Hessami represents the UK on the European Committee for Electrotechnical Standardization (CENELEC) & International Electrotechnical Commission (IEC) – safety systems, hardware & software standards committees. He was appointed by CENELEC as convener of several Working Groups for review of EN50128 Safety-Critical Software Standard and update and restructuring of the software, hardware, and system safety standards in CENELEC.
Ali is also a member of Cyber Security Standardisation SGA16, SG24, and WG26 Groups and started and chairs the IEEE Special Interest Group in Humanitarian Technologies and the Systems Council Chapters in the UK and Ireland Section. In 2017 Ali joined the IEEE Standards Association (SA), initially as a committee member for the new landmark IEEE 7000 standard focused on “Addressing Ethical Concerns in System Design.” He was subsequently appointed as the Technical Editor and later the Chair of P7000 working group. In November 2018, he was appointed as the VC and Process Architect of the IEEE’s global Ethics Certification Programme for Autonomous & Intelligent Systems (ECPAIS).
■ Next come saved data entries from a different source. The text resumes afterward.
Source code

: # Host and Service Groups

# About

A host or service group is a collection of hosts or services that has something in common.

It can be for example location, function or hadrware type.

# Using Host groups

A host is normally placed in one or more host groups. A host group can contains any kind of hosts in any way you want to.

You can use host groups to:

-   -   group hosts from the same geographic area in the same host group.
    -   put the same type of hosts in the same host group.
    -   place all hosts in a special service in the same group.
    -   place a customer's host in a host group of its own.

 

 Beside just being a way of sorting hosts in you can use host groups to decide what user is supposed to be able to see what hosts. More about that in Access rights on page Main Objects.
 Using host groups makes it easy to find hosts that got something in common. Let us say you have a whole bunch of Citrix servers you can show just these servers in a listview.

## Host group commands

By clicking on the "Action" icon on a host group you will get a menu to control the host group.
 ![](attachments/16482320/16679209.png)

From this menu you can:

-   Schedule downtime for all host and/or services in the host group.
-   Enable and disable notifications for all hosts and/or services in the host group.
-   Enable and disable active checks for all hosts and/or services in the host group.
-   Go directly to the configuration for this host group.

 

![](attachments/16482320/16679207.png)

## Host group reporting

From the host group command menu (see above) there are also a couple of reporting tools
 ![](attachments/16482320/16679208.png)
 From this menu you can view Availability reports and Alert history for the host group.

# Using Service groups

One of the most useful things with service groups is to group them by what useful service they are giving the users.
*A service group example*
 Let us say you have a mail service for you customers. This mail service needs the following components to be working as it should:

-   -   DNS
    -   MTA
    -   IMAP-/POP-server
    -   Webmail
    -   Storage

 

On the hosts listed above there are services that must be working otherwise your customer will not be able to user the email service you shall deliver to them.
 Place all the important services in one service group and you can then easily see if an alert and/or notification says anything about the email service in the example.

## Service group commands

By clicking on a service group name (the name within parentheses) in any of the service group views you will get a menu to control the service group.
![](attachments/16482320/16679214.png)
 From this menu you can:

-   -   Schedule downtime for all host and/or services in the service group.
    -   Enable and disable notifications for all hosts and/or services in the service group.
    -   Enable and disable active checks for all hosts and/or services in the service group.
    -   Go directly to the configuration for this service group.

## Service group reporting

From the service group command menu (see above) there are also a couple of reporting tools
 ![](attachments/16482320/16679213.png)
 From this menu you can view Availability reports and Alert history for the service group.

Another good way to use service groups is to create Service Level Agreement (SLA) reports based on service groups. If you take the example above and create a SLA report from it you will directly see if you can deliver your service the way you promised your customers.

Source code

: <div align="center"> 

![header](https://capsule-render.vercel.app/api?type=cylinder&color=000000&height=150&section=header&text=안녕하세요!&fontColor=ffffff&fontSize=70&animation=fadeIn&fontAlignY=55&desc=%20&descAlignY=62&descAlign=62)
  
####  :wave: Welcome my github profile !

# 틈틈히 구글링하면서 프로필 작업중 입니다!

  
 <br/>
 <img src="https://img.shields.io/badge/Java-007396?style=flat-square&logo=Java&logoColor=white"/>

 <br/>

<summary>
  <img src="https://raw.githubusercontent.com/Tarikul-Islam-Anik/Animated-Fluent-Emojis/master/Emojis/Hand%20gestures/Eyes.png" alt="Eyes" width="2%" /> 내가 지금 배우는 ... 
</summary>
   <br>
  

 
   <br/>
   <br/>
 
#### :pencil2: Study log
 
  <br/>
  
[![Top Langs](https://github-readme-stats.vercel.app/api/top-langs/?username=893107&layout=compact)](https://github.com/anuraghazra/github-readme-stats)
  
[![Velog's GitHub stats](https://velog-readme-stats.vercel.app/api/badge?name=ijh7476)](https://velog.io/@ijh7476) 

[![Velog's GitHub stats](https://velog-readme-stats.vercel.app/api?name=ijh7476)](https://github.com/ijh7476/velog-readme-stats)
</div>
Trish advises and trains organisations internationally on Responsible AI (AI/data ethics, policy, governance), and Corporate Digital Responsibility.
Patricia has 20 years’ experience as a lawyer in data, technology and regulatory/government affairs and is a registered Solicitor in England and Wales, and the Republic of Ireland. She has authored and edited several works on law and regulation, policy, ethics, and AI.
She is an expert advisor on the Ethics Committee to the UK’s Digital Catapult Machine Intelligence Garage working with AI startups, is a Maestro (a title only given to 3 people in the world) and expert advisor “Maestro” on the IEEE’s CertifAIEd (previously known as ECPAIS) ethical certification panel, sits on IEEE’s P7003 (algorithmic bias)/P2247.4 (adaptive instructional systems)/P7010.1 (AI and ESG/UN SDGS) standards programmes, is a ForHumanity Fellow working on Independent Audit of AI Systems, is Chair of the Society for Computers and Law, and is a non-exec director on the Board of iTechlaw and on the Board of Women Leading in AI. Until 2021, Patricia was on the RSA’s online harms advisory panel, whose work contributed to the UK’s Online Safety Bill.
Trish is also a linguist and speaks fluently English, French, and German.
In 2021, Patricia was listed on the 100 Brilliant Women in AI Ethics™ and named on Computer Weekly’s longlist as one of the Most Influential Women in UK Technology in 2021.